European Catholic culture also continued to exert influence in England long after the Reformation. Take Edmund Spenser: he's usually thought of as the consummate Protestant poet of the 16th century, and in many ways he is, but two of his biggest influences were the Italian Catholic poets Ariosto and Tasso. Italian, French, and Spanish literature all went right on crossing the Channel throughout the Reformation. Harrington's translation of Ariosto was popular. So was Florio's translation of Montaigne, and Hoby's translation of Castiglione. Don Quixote was well-known in England, and one of Shakespeare's lost plays was apparently based on it. It's not like the English Protestants erected a quarantine around the country to keep Catholic influences out. Governments in the 16th century couldn't control the flow of information in that way, and generally didn't try. Also, there was such a thing as Protestant humanism, which you'd never guess from this article.
 
Pure bilge.

"There were few Protestants this side of the Channel, and nothing suggests they would have grown in any significant numbers."

So Wycliffe and the Lollards just disappeared from history?

Hugh Latimer and William Tynedale were not active?

Scotland did not go protestant almost independently of England ?

The article said "few", not "none". The issue isn't entirely settled, but my impression is that the current historical consensus is that the English Reformation was mostly a top-down affair, rather than a bottom-up response to popular pressure. So, absent the King's Great Matter, there's no real reason to suppose that England would have turned into a Protestant nation.
 
The way the author discusses culture strikes me as especially simplistic, because he posits too clear of a break between the pre- and post-Reformation periods. While it's undeniable that the destruction of monasteries in particular caused a lot of England's medieval, Catholic heritage to be lost irretrievably, plenty of other traces of Catholic culture survived. Take the mystery plays, for example. Performances of the mystery plays apparently didn't suddenly stop under Henry or Edward, as was once believed, but continued in some towns (especially in the north) into Elizabethan times. It's entirely possible Shakespeare could have witnessed them as a child, some believe.

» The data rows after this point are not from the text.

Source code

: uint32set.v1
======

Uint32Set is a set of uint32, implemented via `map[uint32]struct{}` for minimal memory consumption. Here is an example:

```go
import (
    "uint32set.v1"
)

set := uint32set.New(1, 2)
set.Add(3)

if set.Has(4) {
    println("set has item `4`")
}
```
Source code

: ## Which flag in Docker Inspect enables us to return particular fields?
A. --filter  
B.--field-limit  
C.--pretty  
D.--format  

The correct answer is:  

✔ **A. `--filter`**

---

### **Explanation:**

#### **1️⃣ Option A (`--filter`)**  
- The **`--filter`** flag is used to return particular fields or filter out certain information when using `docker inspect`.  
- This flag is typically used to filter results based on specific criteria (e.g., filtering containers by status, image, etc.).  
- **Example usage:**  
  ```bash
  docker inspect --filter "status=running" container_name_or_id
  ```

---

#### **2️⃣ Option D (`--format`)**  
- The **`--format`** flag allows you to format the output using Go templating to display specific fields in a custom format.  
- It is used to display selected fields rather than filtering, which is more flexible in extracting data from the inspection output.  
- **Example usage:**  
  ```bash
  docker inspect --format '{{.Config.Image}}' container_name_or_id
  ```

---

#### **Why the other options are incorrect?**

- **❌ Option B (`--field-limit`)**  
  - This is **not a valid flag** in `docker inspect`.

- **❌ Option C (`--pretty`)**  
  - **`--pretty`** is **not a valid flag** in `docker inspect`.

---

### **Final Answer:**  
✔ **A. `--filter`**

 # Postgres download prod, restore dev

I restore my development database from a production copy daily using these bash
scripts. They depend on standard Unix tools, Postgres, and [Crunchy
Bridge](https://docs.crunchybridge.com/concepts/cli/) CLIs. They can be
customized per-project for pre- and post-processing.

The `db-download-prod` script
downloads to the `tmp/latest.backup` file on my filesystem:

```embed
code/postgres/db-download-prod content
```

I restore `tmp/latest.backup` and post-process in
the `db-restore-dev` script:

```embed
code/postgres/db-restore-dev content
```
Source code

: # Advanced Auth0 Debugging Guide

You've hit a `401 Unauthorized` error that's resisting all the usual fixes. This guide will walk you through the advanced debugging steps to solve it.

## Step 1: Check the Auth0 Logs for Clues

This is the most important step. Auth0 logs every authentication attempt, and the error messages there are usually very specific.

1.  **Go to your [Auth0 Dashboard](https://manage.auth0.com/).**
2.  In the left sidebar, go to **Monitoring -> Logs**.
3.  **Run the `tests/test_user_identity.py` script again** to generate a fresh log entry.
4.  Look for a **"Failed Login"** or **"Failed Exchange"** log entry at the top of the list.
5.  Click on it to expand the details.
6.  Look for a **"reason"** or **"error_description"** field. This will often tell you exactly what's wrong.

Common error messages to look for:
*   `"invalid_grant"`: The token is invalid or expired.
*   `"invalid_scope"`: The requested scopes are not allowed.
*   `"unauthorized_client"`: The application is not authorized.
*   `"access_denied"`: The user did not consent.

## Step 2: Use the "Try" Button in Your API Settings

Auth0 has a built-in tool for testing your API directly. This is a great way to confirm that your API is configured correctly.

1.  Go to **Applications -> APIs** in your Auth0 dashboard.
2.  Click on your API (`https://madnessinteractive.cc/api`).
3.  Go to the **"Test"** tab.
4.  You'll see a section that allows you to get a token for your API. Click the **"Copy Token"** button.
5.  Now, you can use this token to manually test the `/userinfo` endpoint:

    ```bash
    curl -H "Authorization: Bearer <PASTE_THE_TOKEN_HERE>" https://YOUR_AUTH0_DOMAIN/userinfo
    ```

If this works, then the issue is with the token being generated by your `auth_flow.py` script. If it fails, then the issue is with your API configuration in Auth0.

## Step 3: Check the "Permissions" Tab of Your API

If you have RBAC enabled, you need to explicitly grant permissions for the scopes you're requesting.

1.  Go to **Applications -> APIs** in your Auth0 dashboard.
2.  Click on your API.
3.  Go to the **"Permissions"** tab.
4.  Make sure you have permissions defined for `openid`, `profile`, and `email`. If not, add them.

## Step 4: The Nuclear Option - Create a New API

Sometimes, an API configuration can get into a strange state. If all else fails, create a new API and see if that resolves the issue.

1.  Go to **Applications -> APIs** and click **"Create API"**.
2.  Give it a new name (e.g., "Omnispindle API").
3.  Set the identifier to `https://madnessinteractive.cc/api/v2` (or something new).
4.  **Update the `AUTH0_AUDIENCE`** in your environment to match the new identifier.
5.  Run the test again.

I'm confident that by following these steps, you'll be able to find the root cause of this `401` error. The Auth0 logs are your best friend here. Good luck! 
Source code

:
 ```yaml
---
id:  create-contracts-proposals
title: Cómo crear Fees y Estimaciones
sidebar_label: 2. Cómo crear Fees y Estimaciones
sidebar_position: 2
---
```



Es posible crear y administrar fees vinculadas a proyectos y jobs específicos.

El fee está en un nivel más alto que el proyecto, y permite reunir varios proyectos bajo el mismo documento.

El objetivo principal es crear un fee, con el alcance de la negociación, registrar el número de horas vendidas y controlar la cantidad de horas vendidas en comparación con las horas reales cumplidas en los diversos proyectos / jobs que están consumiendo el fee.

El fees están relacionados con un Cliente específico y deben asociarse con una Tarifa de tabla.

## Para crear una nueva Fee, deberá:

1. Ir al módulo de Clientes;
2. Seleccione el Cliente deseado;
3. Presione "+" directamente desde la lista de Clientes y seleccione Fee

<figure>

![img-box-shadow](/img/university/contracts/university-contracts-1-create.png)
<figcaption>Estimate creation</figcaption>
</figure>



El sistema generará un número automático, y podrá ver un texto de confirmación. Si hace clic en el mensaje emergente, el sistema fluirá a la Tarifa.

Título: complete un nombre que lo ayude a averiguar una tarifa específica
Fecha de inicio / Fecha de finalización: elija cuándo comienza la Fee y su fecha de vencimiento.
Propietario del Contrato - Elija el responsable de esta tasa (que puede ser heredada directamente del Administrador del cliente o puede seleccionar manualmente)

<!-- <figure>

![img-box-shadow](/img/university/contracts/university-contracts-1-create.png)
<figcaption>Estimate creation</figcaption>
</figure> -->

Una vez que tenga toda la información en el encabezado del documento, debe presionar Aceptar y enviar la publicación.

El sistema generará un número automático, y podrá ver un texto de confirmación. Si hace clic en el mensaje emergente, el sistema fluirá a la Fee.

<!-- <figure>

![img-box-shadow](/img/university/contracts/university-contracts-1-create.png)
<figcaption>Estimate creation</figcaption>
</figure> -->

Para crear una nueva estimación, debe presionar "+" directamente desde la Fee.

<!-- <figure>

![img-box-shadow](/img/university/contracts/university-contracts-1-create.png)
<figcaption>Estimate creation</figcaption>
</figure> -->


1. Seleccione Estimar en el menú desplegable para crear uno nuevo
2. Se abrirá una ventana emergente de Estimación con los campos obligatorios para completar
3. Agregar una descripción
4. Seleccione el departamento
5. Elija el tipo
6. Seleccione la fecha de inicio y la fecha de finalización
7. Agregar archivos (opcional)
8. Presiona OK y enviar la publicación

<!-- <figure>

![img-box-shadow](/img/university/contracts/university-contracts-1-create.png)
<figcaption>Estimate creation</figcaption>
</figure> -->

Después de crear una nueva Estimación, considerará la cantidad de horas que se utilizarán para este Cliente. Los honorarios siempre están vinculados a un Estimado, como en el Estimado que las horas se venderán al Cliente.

European Catholic culture also continued to exert influence in England long after the Reformation. Take Edmund Spenser: he's usually thought of as the consummate Protestant poet of the 16th century, and in many ways he is, but two of his biggest influences were the Italian Catholic poets Ariosto and Tasso. Italian, French, and Spanish literature all went right on crossing the Channel throughout the Reformation. Harrington's translation of Ariosto was popular. So was Florio's translation of Montaigne, and Hoby's translation of Castiglione. Don Quixote was well-known in England, and one of Shakespeare's lost plays was apparently based on it. It's not like the English Protestants erected a quarantine around the country to keep Catholic influences out. Governments in the 16th century couldn't control the flow of information in that way, and generally didn't try. Also, there was such a thing as Protestant humanism, which you'd never guess from this article.

I don't think the article was trying to claim that the Reformation imposed a cultural Iron Curtain across the Channel or anything like that, but there was a lot of destruction of visual art -- paintings, statues, that sort of thing.